(Stored data entries)
##############################
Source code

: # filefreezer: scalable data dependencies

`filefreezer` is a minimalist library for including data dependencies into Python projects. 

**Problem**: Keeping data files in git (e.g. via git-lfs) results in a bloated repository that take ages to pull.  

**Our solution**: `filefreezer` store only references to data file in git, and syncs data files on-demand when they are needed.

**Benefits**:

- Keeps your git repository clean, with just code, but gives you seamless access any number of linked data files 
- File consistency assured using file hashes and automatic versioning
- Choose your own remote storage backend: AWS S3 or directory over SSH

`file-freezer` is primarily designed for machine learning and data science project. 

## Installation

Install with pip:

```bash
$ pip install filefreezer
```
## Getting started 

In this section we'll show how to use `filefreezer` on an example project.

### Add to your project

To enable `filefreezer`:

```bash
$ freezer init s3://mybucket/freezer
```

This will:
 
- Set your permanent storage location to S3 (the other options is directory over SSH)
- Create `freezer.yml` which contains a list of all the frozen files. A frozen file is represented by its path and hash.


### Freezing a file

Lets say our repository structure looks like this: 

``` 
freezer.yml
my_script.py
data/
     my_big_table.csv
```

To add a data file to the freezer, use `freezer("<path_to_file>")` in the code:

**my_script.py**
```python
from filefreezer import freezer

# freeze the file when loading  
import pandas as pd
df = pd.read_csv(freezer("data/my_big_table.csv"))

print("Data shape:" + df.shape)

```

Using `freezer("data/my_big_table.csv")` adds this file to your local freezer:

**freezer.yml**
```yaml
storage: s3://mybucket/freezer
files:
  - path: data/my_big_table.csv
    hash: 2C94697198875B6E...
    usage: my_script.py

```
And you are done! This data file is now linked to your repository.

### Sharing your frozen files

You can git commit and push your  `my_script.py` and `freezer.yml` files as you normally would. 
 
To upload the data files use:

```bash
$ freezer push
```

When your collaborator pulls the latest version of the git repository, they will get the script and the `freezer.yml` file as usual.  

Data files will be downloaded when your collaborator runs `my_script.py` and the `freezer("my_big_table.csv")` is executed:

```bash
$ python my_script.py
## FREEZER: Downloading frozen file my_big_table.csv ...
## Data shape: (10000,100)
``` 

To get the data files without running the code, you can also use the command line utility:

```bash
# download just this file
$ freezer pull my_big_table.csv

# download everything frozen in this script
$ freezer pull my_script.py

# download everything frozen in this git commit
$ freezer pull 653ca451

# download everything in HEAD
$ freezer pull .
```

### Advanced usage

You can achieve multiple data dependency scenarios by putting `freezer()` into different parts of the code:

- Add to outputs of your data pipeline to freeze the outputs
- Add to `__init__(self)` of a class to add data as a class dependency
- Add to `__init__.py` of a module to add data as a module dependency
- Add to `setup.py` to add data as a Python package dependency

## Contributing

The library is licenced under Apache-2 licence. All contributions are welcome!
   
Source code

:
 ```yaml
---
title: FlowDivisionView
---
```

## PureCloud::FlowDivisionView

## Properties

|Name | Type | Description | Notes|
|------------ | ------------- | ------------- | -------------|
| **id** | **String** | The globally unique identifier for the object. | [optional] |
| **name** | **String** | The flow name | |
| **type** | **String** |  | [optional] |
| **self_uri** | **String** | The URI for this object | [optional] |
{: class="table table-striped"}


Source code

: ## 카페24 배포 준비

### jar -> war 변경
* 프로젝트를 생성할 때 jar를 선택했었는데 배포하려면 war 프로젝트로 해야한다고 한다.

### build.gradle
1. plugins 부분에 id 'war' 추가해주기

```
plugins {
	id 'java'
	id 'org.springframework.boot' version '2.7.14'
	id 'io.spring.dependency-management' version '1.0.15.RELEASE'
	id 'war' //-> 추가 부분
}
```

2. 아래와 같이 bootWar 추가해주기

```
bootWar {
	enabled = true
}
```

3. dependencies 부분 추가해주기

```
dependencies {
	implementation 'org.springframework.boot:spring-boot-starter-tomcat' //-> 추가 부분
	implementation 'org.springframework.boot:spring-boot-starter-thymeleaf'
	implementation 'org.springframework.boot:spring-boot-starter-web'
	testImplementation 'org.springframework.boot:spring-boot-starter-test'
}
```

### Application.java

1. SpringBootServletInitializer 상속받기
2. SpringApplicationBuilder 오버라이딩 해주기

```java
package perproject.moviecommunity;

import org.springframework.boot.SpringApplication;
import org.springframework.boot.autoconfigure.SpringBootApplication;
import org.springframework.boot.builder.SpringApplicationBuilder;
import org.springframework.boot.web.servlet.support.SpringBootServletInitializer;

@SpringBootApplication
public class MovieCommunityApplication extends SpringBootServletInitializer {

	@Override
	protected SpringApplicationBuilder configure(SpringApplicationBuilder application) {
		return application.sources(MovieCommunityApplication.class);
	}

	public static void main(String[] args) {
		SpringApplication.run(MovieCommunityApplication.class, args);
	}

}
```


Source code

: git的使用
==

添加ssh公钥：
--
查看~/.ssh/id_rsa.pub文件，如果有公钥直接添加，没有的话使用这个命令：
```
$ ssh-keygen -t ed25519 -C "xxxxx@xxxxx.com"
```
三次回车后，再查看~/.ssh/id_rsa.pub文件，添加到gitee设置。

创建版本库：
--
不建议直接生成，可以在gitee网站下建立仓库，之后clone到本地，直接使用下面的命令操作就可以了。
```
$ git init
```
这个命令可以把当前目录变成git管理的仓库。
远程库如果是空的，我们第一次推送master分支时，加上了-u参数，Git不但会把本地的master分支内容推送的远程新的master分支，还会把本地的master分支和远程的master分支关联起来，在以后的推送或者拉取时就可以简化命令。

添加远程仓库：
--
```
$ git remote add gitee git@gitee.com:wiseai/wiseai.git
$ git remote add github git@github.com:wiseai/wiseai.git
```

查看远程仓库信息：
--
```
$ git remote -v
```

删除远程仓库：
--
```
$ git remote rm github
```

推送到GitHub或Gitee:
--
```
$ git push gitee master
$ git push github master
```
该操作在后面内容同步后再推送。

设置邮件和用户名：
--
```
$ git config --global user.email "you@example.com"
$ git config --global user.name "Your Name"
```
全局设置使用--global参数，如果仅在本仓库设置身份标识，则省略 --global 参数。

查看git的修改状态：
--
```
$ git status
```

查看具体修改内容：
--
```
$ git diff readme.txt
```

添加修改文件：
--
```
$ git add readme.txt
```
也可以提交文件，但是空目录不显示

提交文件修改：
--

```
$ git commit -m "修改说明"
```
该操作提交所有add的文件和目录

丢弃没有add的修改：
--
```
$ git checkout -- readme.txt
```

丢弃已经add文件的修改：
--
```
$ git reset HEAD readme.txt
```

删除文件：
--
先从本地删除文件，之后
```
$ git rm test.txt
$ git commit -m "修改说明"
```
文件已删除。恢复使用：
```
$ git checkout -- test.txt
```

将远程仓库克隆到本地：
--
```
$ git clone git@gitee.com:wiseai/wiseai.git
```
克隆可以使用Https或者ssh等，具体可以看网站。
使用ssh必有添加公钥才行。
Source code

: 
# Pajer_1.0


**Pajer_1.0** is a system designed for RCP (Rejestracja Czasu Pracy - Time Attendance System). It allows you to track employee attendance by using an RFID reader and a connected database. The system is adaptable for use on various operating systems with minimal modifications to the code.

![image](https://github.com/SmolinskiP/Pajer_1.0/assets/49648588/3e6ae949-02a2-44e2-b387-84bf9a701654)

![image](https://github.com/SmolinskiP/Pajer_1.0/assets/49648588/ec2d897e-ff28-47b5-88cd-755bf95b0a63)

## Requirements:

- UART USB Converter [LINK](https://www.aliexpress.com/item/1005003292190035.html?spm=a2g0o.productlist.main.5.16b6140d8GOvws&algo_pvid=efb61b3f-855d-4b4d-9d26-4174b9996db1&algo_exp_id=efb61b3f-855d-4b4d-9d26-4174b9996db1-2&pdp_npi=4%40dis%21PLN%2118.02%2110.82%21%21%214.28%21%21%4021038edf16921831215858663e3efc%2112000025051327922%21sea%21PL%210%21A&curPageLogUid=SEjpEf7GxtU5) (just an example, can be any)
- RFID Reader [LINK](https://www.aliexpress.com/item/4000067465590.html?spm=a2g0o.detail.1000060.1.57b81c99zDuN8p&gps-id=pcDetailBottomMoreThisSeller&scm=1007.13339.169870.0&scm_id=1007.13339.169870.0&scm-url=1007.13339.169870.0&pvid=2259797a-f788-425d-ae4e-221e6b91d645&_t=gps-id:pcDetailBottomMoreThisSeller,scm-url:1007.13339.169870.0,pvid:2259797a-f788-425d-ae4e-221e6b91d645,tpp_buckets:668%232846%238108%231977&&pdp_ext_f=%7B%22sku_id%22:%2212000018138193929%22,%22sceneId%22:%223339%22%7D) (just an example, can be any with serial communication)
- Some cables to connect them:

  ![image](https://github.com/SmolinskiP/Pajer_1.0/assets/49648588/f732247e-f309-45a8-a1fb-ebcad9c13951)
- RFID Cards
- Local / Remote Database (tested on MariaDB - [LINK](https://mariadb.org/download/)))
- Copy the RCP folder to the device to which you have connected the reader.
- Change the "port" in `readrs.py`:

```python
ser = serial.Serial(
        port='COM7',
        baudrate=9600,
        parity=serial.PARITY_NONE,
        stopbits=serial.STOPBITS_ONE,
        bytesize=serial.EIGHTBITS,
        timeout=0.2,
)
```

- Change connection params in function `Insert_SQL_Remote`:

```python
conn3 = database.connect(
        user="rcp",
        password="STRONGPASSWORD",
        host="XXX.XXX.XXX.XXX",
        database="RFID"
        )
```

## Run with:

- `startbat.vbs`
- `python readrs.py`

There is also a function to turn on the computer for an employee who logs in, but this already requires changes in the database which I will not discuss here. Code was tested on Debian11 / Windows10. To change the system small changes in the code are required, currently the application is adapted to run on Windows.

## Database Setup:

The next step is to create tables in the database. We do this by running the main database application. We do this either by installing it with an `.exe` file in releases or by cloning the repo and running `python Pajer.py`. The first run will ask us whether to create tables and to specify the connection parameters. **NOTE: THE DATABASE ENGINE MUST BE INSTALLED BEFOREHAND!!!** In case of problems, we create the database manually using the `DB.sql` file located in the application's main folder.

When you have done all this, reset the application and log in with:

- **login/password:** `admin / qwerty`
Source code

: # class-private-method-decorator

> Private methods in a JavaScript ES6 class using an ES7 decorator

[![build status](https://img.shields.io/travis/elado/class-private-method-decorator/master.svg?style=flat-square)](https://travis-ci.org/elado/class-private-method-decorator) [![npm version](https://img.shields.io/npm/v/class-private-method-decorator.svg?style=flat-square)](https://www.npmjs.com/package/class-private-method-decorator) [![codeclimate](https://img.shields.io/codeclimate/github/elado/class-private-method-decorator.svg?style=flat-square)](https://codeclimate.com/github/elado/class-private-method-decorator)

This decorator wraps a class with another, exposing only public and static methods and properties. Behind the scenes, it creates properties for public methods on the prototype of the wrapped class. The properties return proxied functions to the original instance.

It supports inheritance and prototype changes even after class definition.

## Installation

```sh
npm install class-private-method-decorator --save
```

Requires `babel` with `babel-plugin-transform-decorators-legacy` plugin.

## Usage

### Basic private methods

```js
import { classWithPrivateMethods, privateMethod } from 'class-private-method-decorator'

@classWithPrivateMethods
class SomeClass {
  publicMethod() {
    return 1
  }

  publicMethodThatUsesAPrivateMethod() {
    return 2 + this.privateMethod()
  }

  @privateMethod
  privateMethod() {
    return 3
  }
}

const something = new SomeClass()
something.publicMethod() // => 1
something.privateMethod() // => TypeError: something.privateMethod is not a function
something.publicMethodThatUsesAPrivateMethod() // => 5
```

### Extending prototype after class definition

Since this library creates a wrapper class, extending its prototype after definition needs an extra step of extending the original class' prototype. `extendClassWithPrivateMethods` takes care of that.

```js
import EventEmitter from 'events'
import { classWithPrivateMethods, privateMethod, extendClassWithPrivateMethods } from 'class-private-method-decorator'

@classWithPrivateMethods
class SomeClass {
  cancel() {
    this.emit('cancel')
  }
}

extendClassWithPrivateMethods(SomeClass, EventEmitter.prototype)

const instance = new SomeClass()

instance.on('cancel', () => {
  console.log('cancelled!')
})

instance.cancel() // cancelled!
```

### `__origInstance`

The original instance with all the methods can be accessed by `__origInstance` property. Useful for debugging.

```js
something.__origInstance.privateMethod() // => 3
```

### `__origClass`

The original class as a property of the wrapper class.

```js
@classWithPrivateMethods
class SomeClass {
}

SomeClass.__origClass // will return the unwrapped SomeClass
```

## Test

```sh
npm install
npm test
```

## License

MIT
##############################
* **Exercise aim**:
Lines containing "return": tally them across the records above and give the total alone.

* **Response for this exercise**:
6